Roma , venerdì, 28. dicembre, 2018 18:00 (ACI Stampa).
In questi lunghi giorni di festa e di probabili eccessi gastronomici rischiamo di avere dei soprassalti di coscienza, sentendoci forse troppo appesantiti. Per liberarci da simili opprimenti sensazioni possiamo rivolgerci fiduciosi alle pagine di un volume uscito proprio in prossimità del Natale.
Si tratta del saggio "Monaci a tavola.
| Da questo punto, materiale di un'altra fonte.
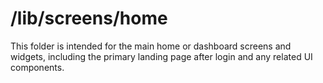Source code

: # /lib/screens/home

This folder is intended for the main home or dashboard screens and widgets, including the primary landing page after login and any related UI components.
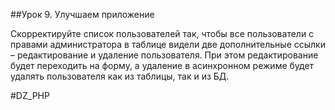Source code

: ##Урок 9. Улучшаем приложение

Скорректируйте список пользователей так, чтобы все пользователи с правами администратора в таблице видели две дополнительные ссылки – редактирование и удаление пользователя. При этом редактирование будет переходить на форму, а удаление в асинхронном режиме будет удалять пользователя как из таблицы, так и из БД.

#DZ_PHP
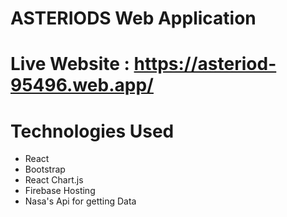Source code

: # ASTERIODS Web Application
# Live Website : https://asteriod-95496.web.app/

# Technologies Used
* React 
* Bootstrap
* React Chart.js
* Firebase Hosting
* Nasa's Api for getting Data

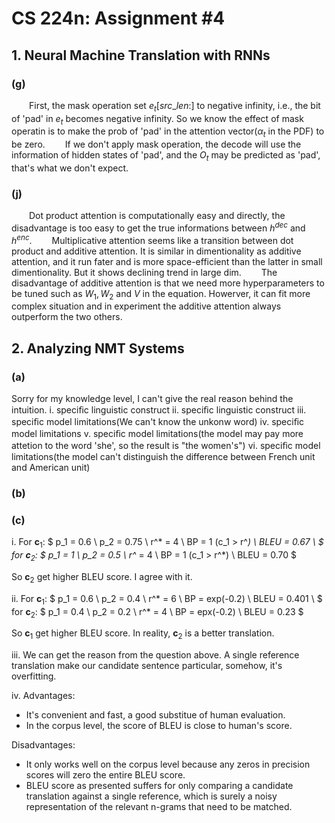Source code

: # CS 224n: Assignment #4

## 1.  Neural Machine Translation with RNNs

### (g)

&emsp;&emsp;First, the mask operation set $e_t[src\_len:]$ to negative infinity, i.e., the bit of 'pad' in $e_t$ becomes negative infinity. So we know the effect of mask operatin is to make the prob of 'pad' in the attention vector($\alpha_t$ in the PDF) to be zero.
&emsp;&emsp;If we don't apply mask operation, the decode will use the information of hidden states of 'pad', and the $O_t$ may be predicted as 'pad', that's what we don't expect.

### (j)

&emsp;&emsp;Dot product attention is computationally easy and directly, the disadvantage is too easy to get the true informations between $h^{dec}$ and $h^{enc}$.
&emsp;&emsp;Multiplicative attention seems like a transition between dot product and additive attention. It is similar in dimentionality as additive attention, and it run fater and is more space-efficient than the latter in small dimentionality. But it shows declining trend in large dim.
&emsp;&emsp;The disadvantage of additive attention is that we need more hyperparameters to be tuned such as $W_1, W_2$ and $V$ in the equation. Howerver, it can fit more complex situation and in experiment the additive attention always outperform the two others.

## 2. Analyzing NMT Systems

### (a)

Sorry for my knowledge level, I can't give the real reason behind the intuition.
$\mathrm{i.}$ speciﬁc linguistic construct
$\mathrm{ii.}$ speciﬁc linguistic construct
$\mathrm{iii.}$ speciﬁc model limitations(We can't know the unkonw word)
$\mathrm{iv.}$ speciﬁc model limitations
$\mathrm{v.}$ speciﬁc model limitations(the model may pay more attetion to the word 'she', so the result is "the women's")
$\mathrm{vi.}$ speciﬁc model limitations(the model can't distinguish the difference between French unit and American unit)

### (b)

### (c)
$\mathrm{i.}$ For $\mathbf{c}_1$:
$
p_1 = 0.6 \\
p_2 = 0.75 \\
r^* = 4 \\
BP = 1 (c_1 > r^*) \\
BLEU = 0.67 \\
$
for $\mathbf{c}_2$:
$
p_1 = 1 \\
p_2 = 0.5 \\
r^* = 4 \\
BP = 1 (c_1 > r^*) \\
BLEU = 0.70
$

So $\mathbf{c}_2$ get higher BLEU score. I agree with it.

$\mathrm{ii.}$ For $\mathbf{c}_1$:
$
p_1 = 0.6 \\
p_2 = 0.4 \\
r^* = 6 \\
BP = exp(-0.2) \\
BLEU = 0.401 \\
$
for $\mathbf{c}_2$:
$
p_1 = 0.4 \\
p_2 = 0.2 \\
r^* = 4 \\
BP = epx(-0.2) \\
BLEU = 0.23
$

So $\mathbf{c}_1$ get higher BLEU score. In reality, $\mathbf{c}_2$ is a better translation.

$\mathrm{iii.}$ We can get the reason from the question above. A single reference translation make our candidate sentence particular, somehow, it's overfitting.

$\mathrm{iv.}$
Advantages:
- It's convenient and fast, a good substitue of human evaluation.
- In the corpus level, the score of BLEU is close to human's score.
  
Disadvantages:
- It only works well on the corpus level because any zeros in precision scores will zero the entire BLEU score.
- BLEU score as presented suffers for only comparing a candidate translation against a single reference, which is surely a noisy representation of the relevant n-grams that need to be matched.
La Regola di san Benedetto e le consuetudini alimentari", edito dalla Tau e scritto dalla studiosa Nadia Togni che si confronta, per analizzare la questione, con Giustino Farnedi, abate del monastero benedettino di Perugia.
Il senso di colpa, definiamolo così, si allegerira'e seduta stante ricevendo chiara conferma del fatto che il gusto per il buon cibo e per la convivialità è insito nel senso cristiano di gioia per le feste, e tanto più a Natale, la festa per eccellenza della letizia e dell'abbondanza, dei doni avuti e ricevuti, che si riversa anche sulle tavole.
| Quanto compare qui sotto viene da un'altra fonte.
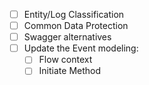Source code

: - [ ] Entity/Log Classification
- [ ] Common Data Protection
- [ ] Swagger alternatives
- [ ] Update the Event modeling: 
  - [ ] Flow context
  - [ ] Initiate Method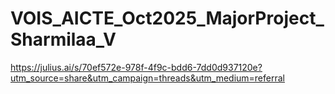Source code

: # VOIS_AICTE_Oct2025_MajorProject_Sharmilaa_V
https://julius.ai/s/70ef572e-978f-4f9c-bdd6-7dd0d937120e?utm_source=share&utm_campaign=threads&utm_medium=referral
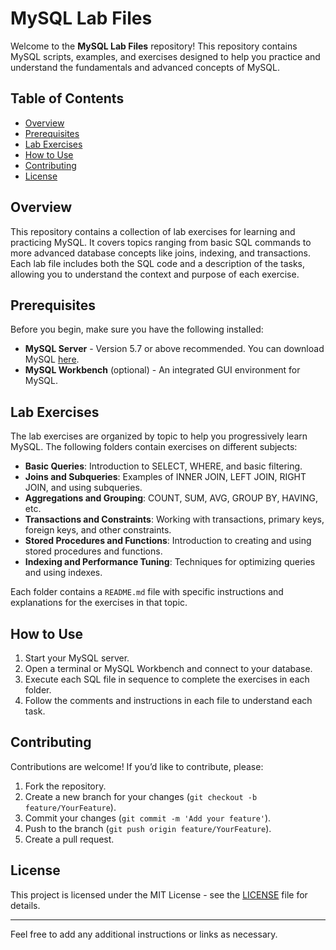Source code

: 
# MySQL Lab Files

Welcome to the **MySQL Lab Files** repository! This repository contains MySQL scripts, examples, and exercises designed to help you practice and understand the fundamentals and advanced concepts of MySQL. 

## Table of Contents

- [Overview](#overview)
- [Prerequisites](#prerequisites)
- [Lab Exercises](#lab-exercises)
- [How to Use](#how-to-use)
- [Contributing](#contributing)
- [License](#license)

## Overview

This repository contains a collection of lab exercises for learning and practicing MySQL. It covers topics ranging from basic SQL commands to more advanced database concepts like joins, indexing, and transactions. Each lab file includes both the SQL code and a description of the tasks, allowing you to understand the context and purpose of each exercise.



## Prerequisites

Before you begin, make sure you have the following installed:

- **MySQL Server** - Version 5.7 or above recommended. You can download MySQL [here](https://dev.mysql.com/downloads/mysql/).
- **MySQL Workbench** (optional) - An integrated GUI environment for MySQL.

## Lab Exercises

The lab exercises are organized by topic to help you progressively learn MySQL. The following folders contain exercises on different subjects:

- **Basic Queries**: Introduction to SELECT, WHERE, and basic filtering.
- **Joins and Subqueries**: Examples of INNER JOIN, LEFT JOIN, RIGHT JOIN, and using subqueries.
- **Aggregations and Grouping**: COUNT, SUM, AVG, GROUP BY, HAVING, etc.
- **Transactions and Constraints**: Working with transactions, primary keys, foreign keys, and other constraints.
- **Stored Procedures and Functions**: Introduction to creating and using stored procedures and functions.
- **Indexing and Performance Tuning**: Techniques for optimizing queries and using indexes.

Each folder contains a `README.md` file with specific instructions and explanations for the exercises in that topic.

## How to Use

1. Start your MySQL server.
2. Open a terminal or MySQL Workbench and connect to your database.
3. Execute each SQL file in sequence to complete the exercises in each folder.
4. Follow the comments and instructions in each file to understand each task.

## Contributing

Contributions are welcome! If you’d like to contribute, please:

1. Fork the repository.
2. Create a new branch for your changes (`git checkout -b feature/YourFeature`).
3. Commit your changes (`git commit -m 'Add your feature'`).
4. Push to the branch (`git push origin feature/YourFeature`).
5. Create a pull request.

## License

This project is licensed under the MIT License - see the [LICENSE](LICENSE) file for details.

---

Feel free to add any additional instructions or links as necessary.
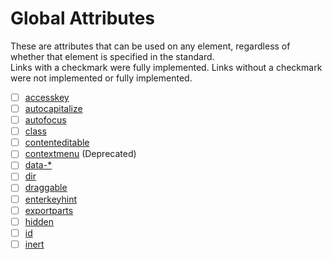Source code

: # Global Attributes

These are attributes that can be used on any element, regardless of whether that element is specified in the standard.<br>
Links with a checkmark were fully implemented. Links without a checkmark were not implemented or fully implemented.

- [ ] [accesskey](attr.accesskey.md)
- [ ] [autocapitalize](attr.autocapitalize.md)
- [ ] [autofocus](attr.autofocus.md)
- [ ] [class](attr.class.md)
- [ ] [contenteditable](attr.contenteditable.md)
- [ ] [contextmenu](attr.contextmenu.md) (Deprecated)
- [ ] [data-*](attr.data-*.md)
- [ ] [dir](attr.dir.md)
- [ ] [draggable](attr.draggable.md)
- [ ] [enterkeyhint](attr.enterkeyhint.md)
- [ ] [exportparts](attr.exportparts.md)
- [ ] [hidden](attr.hidden.md)
- [ ] [id](attr.id.md)
- [ ] [inert](attr.inert.md)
San Francesco d'Assisi desiderava che a Natale si mangiassero cibi "ricchi", che si facesse in modo che poveri e abbandonati potessero godere di un buon pasto e che anche per gli animali si provvedesse a sfamarli con razioni doppie.
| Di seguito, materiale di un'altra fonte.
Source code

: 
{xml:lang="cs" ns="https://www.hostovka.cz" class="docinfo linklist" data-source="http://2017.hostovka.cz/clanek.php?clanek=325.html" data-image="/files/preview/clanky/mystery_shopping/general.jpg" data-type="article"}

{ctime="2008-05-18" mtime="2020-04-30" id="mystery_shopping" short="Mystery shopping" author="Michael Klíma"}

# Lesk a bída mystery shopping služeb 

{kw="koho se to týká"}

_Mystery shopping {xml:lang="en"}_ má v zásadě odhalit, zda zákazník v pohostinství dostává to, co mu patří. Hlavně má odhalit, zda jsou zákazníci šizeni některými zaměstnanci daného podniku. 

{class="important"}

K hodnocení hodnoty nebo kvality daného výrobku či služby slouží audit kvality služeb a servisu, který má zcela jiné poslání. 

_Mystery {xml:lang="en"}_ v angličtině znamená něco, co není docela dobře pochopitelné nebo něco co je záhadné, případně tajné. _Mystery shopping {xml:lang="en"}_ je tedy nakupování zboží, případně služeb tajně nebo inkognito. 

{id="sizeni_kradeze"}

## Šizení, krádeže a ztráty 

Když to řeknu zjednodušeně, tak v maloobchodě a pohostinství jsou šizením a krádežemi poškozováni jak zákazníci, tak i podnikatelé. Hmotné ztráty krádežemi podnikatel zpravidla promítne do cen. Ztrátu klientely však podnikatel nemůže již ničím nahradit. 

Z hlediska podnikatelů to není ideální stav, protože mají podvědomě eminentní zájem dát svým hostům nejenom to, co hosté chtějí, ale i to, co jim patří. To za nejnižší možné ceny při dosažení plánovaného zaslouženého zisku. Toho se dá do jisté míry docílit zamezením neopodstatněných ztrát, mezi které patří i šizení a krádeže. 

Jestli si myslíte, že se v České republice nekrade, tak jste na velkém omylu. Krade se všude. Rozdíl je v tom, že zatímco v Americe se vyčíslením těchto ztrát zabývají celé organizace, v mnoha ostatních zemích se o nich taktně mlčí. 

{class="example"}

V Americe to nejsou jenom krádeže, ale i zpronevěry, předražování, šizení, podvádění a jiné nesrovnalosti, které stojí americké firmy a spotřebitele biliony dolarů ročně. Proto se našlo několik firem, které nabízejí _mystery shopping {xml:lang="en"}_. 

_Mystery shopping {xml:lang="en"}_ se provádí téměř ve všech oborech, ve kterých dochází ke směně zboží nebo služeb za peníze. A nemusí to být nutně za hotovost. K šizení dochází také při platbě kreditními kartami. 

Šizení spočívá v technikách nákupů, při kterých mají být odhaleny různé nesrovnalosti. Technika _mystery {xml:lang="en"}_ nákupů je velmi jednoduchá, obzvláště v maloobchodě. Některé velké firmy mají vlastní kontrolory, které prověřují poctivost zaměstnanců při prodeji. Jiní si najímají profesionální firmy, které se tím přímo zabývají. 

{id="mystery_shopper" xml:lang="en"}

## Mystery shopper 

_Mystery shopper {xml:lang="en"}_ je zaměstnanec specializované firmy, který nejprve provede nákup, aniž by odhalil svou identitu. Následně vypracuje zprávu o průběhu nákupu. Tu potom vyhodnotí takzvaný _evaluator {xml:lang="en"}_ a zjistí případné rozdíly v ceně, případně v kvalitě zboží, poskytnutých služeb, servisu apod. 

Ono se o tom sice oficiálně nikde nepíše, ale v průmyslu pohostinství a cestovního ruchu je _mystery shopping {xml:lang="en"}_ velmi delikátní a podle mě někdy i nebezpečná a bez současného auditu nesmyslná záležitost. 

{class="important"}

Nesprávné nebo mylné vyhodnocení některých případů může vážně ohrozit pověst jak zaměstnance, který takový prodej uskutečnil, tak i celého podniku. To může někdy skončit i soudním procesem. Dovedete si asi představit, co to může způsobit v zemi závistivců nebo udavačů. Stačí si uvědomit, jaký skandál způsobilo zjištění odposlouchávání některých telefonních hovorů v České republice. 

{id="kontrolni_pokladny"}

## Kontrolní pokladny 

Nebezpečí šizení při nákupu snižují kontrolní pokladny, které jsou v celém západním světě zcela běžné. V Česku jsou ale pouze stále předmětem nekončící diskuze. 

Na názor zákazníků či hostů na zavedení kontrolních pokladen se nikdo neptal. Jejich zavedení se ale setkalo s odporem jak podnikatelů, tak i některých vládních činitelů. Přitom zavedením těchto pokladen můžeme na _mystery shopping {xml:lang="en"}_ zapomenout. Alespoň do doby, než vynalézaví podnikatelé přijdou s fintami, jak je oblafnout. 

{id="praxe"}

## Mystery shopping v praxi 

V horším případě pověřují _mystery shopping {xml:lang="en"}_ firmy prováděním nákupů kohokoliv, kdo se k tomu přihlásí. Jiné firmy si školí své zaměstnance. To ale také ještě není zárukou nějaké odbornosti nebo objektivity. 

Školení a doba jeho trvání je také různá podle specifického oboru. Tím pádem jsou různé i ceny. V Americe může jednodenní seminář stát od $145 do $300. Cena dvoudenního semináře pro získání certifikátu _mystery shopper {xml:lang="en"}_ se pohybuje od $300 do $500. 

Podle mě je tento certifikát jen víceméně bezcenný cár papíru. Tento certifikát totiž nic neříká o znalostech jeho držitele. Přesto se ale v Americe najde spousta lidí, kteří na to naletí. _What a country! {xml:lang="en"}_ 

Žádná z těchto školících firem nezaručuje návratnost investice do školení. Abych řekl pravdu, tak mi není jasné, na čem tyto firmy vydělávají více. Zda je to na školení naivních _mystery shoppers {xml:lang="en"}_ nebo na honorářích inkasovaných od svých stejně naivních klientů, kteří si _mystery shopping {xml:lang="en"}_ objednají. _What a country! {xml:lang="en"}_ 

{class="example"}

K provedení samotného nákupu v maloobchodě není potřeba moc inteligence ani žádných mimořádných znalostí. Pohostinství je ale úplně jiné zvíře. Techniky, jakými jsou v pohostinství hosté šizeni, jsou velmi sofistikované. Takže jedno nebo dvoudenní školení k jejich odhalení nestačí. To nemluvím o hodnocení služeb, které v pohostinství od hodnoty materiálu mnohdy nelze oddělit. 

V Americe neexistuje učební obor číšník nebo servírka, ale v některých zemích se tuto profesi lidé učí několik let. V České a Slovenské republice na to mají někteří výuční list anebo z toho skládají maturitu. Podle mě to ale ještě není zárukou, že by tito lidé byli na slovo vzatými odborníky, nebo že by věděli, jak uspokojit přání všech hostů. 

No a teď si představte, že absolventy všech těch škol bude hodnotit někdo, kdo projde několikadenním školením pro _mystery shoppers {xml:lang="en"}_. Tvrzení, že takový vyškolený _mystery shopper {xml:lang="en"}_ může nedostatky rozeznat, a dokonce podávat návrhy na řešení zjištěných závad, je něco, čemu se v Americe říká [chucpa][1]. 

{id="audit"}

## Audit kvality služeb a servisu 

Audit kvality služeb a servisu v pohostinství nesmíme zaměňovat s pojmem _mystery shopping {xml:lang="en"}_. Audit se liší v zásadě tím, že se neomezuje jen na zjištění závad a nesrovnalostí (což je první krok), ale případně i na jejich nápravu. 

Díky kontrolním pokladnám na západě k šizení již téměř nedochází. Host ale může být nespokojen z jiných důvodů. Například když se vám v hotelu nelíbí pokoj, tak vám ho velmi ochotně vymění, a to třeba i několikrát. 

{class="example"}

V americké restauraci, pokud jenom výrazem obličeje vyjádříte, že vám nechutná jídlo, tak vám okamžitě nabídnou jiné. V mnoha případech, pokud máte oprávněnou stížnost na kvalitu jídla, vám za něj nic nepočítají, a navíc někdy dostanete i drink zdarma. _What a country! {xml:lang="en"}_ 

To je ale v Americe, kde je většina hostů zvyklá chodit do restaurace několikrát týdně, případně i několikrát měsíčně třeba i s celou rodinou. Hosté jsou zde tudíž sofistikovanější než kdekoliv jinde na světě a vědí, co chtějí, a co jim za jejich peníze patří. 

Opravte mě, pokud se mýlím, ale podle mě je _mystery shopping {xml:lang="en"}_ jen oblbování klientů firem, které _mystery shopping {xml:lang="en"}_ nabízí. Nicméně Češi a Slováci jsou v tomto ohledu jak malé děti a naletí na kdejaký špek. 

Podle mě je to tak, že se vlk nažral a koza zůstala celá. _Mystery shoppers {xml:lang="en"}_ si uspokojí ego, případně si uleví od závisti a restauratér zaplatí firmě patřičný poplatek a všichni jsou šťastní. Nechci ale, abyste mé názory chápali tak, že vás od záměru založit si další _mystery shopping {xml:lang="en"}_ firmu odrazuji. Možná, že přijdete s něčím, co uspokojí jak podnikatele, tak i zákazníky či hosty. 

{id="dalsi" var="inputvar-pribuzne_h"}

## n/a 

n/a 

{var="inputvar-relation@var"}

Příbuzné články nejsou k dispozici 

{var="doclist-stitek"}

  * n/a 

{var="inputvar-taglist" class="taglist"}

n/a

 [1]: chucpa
Il cibo certamente non è un fine, ma un mezzo, prima di tutto per il sostentamento, poi anche occasionalmente di piacere, attraverso il quale si può sperimentare la bellezza della vita, i doni di cui essa ci ricolma. I monaci, questo, lo sanno bene. E lo sanno tutti coloro che possiedono una fede radicata e forte, dalla quale non può prescindere l'amore per la vita. Il cardinale Biffi diceva: "Mangiare tortellini con la prospettiva della vita eterna, rende migliori anche i tortellini più che mangiarli con la prospettiva di finire nel nulla".